OSCAR A. ALDAMA (Coastal Refining & Marketing Inc.): Not just sensitivity, but an increase in the research octane number. I believe you mentioned that for sulfuric acid units, you can expect about 3-4 numbers higher with 1-butene vs. cis 2- and trans 2-butenes in the research numbers. I am asking if you can expect the same kind of benefit with HF units.
LIOLIOS: In sulfuric acid units, the two isomers react almost the same. So isomerization is not that beneficial. In HF alkylation there is a slight difference in the octane of the two isomers.
H.C. WARD (UOP): There is a benefit to processing 2 butylenes in an HF alkylation unit: you produce a higher octane alkylate from 2-butene than from 1-butene. One of the advantages of having a selective hydrogenation unit in front of an HF unit is that you isomerize some of the 1 butene to 2 butene. There are ways of operating the unit to do some isomerization internally.
LARRY LEW (Phillips Petroleum Co.): Phillips markets a Hydrisom process which converts butene-1 to butene 2 in our HF alkylation unit feed. The Hydrisom process was first installed at our Sweeny, Tex., refinery in 1988. In addition to dramatically increasing the butene-2 content of the HF unit feed, the process also virtually eliminates butadiene, which helps to minimize acid soluble oil (ASO) production. The following table gives the relative research octane values of the various butylene isomers in the HF alkylation process:
Earlier this year we replaced our 40 year old HF alkylate unit at our Sweeny refinery with a new HF unit. The C4 alkylate octane produced from the new unit has been confirmed in the range indicated for butene-2 alkylate.

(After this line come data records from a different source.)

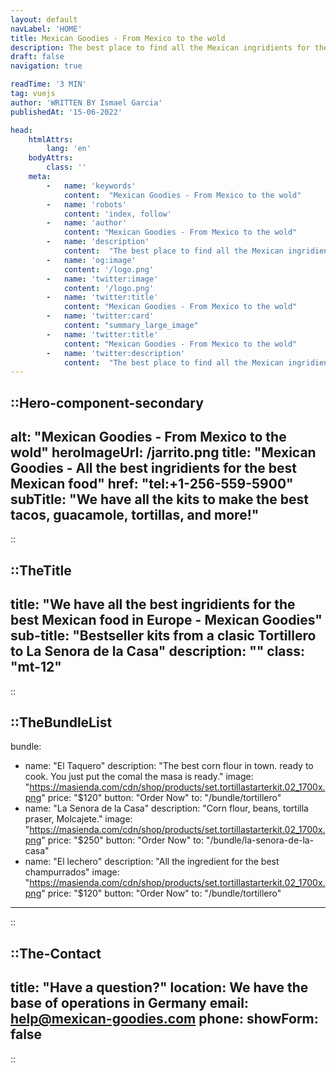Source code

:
 ```yaml
---
layout: default
navLabel: 'HOME'
title: Mexican Goodies - From Mexico to the wold
description: The best place to find all the Mexican ingridients for the best and more authentic Mexican food in Europe, from tortillas, Maseca, hot souces, and much more.
draft: false
navigation: true

readTime: '3 MIN'
tag: vuejs
author: 'WRITTEN BY Ismael Garcia'
publishedAt: '15-06-2022'

head:
    htmlAttrs:
        lang: 'en'
    bodyAttrs:
        class: ''
    meta:
        -   name: 'keywords'
            content:  "Mexican Goodies - From Mexico to the wold"
        -   name: 'robots'
            content: 'index, follow'
        -   name: 'author'
            content: "Mexican Goodies - From Mexico to the wold"
        -   name: 'description'
            content:  "The best place to find all the Mexican ingridients for the best and more authentic Mexican food in Europe, from tortillas, Maseca, ."
        -   name: 'og:image'
            content: '/logo.png'
        -   name: 'twitter:image'
            content: '/logo.png'
        -   name: 'twitter:title'
            content: "Mexican Goodies - From Mexico to the wold"
        -   name: 'twitter:card'
            content: "summary_large_image"
        -   name: 'twitter:title'
            content: "Mexican Goodies - From Mexico to the wold"
        -   name: 'twitter:description'
            content:  "The best place to find all the Mexican ingridients for the best and more authentic Mexican food in Europe, from tortillas, Maseca, ."
---
```




::Hero-component-secondary
---
alt: "Mexican Goodies - From Mexico to the wold"
heroImageUrl: /jarrito.png
title: "Mexican Goodies - All the best ingridients for the best Mexican food"
href: "tel:+1-256-559-5900"
subTitle: "We have all the kits to make the best tacos, guacamole, tortillas, and more!"
---
::

<div class='my-20'></div>

::TheTitle
---
title: "We have all the best ingridients for the best Mexican food in Europe - Mexican Goodies"
sub-title: "Bestseller kits from a clasic Tortillero to La Senora de la Casa"
description: ""
class: "mt-12"
---
::

::TheBundleList
---
bundle:
  - name: "El Taquero"
    description: "The best corn flour in town. ready to cook. You just put the comal the masa is ready."
    image: "https://masienda.com/cdn/shop/products/set.tortillastarterkit.02_1700x.png"
    price: "$120"
    button: "Order Now"
    to: "/bundle/tortillero"
  - name: "La Senora de la Casa"
    description: "Corn flour, beans, tortilla praser, Molcajete."
    image: "https://masienda.com/cdn/shop/products/set.tortillastarterkit.02_1700x.png"
    price: "$250"
    button: "Order Now"
    to: "/bundle/la-senora-de-la-casa"
  - name: "El lechero"
    description: "All the ingredient for the best champurrados"
    image: "https://masienda.com/cdn/shop/products/set.tortillastarterkit.02_1700x.png"
    price: "$120"
    button: "Order Now"
    to: "/bundle/tortillero"
---
::

::The-Contact
---
title:  "Have a question?"
location: We have the base of operations in Germany
email: help@mexican-goodies.com
phone: 
showForm: false
---
::
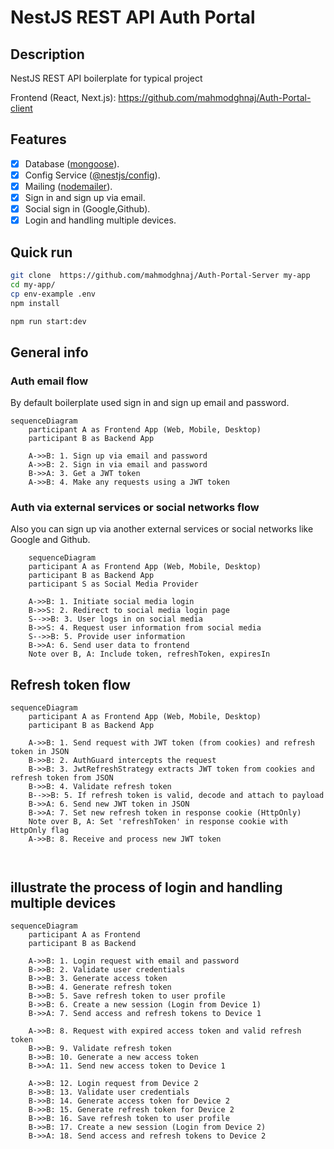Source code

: # NestJS REST API Auth Portal

## Description

NestJS REST API boilerplate for typical project

Frontend (React, Next.js): https://github.com/mahmodghnaj/Auth-Portal-client

## Features

- [x] Database ([mongoose](https://www.npmjs.com/package/mongoose)).
- [x] Config Service ([@nestjs/config](https://www.npmjs.com/package/@nestjs/config)).
- [x] Mailing ([nodemailer](https://www.npmjs.com/package/nodemailer)).
- [x] Sign in and sign up via email.
- [x] Social sign in (Google,Github).
- [x] Login and handling multiple devices.

## Quick run

```bash
git clone  https://github.com/mahmodghnaj/Auth-Portal-Server my-app
cd my-app/
cp env-example .env
npm install
```

```bash
npm run start:dev
```

## General info

### Auth email flow

By default boilerplate used sign in and sign up email and password.

```mermaid
sequenceDiagram
    participant A as Frontend App (Web, Mobile, Desktop)
    participant B as Backend App

    A->>B: 1. Sign up via email and password
    A->>B: 2. Sign in via email and password
    B->>A: 3. Get a JWT token
    A->>B: 4. Make any requests using a JWT token
```

### Auth via external services or social networks flow

Also you can sign up via another external services or social networks like Google and Github.

```mermaid
    sequenceDiagram
    participant A as Frontend App (Web, Mobile, Desktop)
    participant B as Backend App
    participant S as Social Media Provider

    A->>B: 1. Initiate social media login
    B->>S: 2. Redirect to social media login page
    S-->>B: 3. User logs in on social media
    B->>S: 4. Request user information from social media
    S-->>B: 5. Provide user information
    B->>A: 6. Send user data to frontend
    Note over B, A: Include token, refreshToken, expiresIn

```

## Refresh token flow

```mermaid
sequenceDiagram
    participant A as Frontend App (Web, Mobile, Desktop)
    participant B as Backend App

    A->>B: 1. Send request with JWT token (from cookies) and refresh token in JSON
    B->>B: 2. AuthGuard intercepts the request
    B->>B: 3. JwtRefreshStrategy extracts JWT token from cookies and refresh token from JSON
    B->>B: 4. Validate refresh token
    B-->>B: 5. If refresh token is valid, decode and attach to payload
    B->>A: 6. Send new JWT token in JSON
    B->>A: 7. Set new refresh token in response cookie (HttpOnly)
    Note over B, A: Set 'refreshToken' in response cookie with HttpOnly flag
    A->>B: 8. Receive and process new JWT token



```

## illustrate the process of login and handling multiple devices

```mermaid
sequenceDiagram
    participant A as Frontend
    participant B as Backend

    A->>B: 1. Login request with email and password
    B->>B: 2. Validate user credentials
    B->>B: 3. Generate access token
    B->>B: 4. Generate refresh token
    B->>B: 5. Save refresh token to user profile
    B->>B: 6. Create a new session (Login from Device 1)
    B->>A: 7. Send access and refresh tokens to Device 1

    A->>B: 8. Request with expired access token and valid refresh token
    B->>B: 9. Validate refresh token
    B->>B: 10. Generate a new access token
    B->>A: 11. Send new access token to Device 1

    A->>B: 12. Login request from Device 2
    B->>B: 13. Validate user credentials
    B->>B: 14. Generate access token for Device 2
    B->>B: 15. Generate refresh token for Device 2
    B->>B: 16. Save refresh token to user profile
    B->>B: 17. Create a new session (Login from Device 2)
    B->>A: 18. Send access and refresh tokens to Device 2

```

What is the effect of high levels (125 ppm or more) of mercaptans in the feed to an HF alkylation unit? Are any changes required in the acid regenerator?
WELCH: High levels of mercaptans will produce a light ASO, usually yellow-brown in color. The light ASO will not be removed at normal rerun tower operating conditions. The rerun column temperature must be lowered to remove the light ASO along with a corresponding increase and loss of HF acid. High mercaptan levels may cause the acid strength to drop rapidly, and an emulsion may become evident in the settler. In addition, propane may not meet specification, and the alkylate may go doctor positive and remain that way for a few days, even after the acid has been cleaned up.
BIGGS: We feel the effect will be a higher acid usage and offcolor alkylate. And yes, the acid regenerator should be run at a cooler temperature to allow the light sulfur compound a chance to drop out the bottom of the regenerator.
EUBANKS: I agree with the statements that have been made. With respect to ASO make, it is light; and also there will be higher HF losses in the unit as a result of the high mercaptan levels.
FISCHER: Corrosion in the unit could also increase due to reduced acid purity. With our high feed sulfur, we feed the regenerator on the fifth tray.
LIOLIOS: I have basically the same comments. However, regenerators appear to be limiting in many plants, since the units are operating above design capacities. Modifications to the regenerator will likely be required to extend that capacity.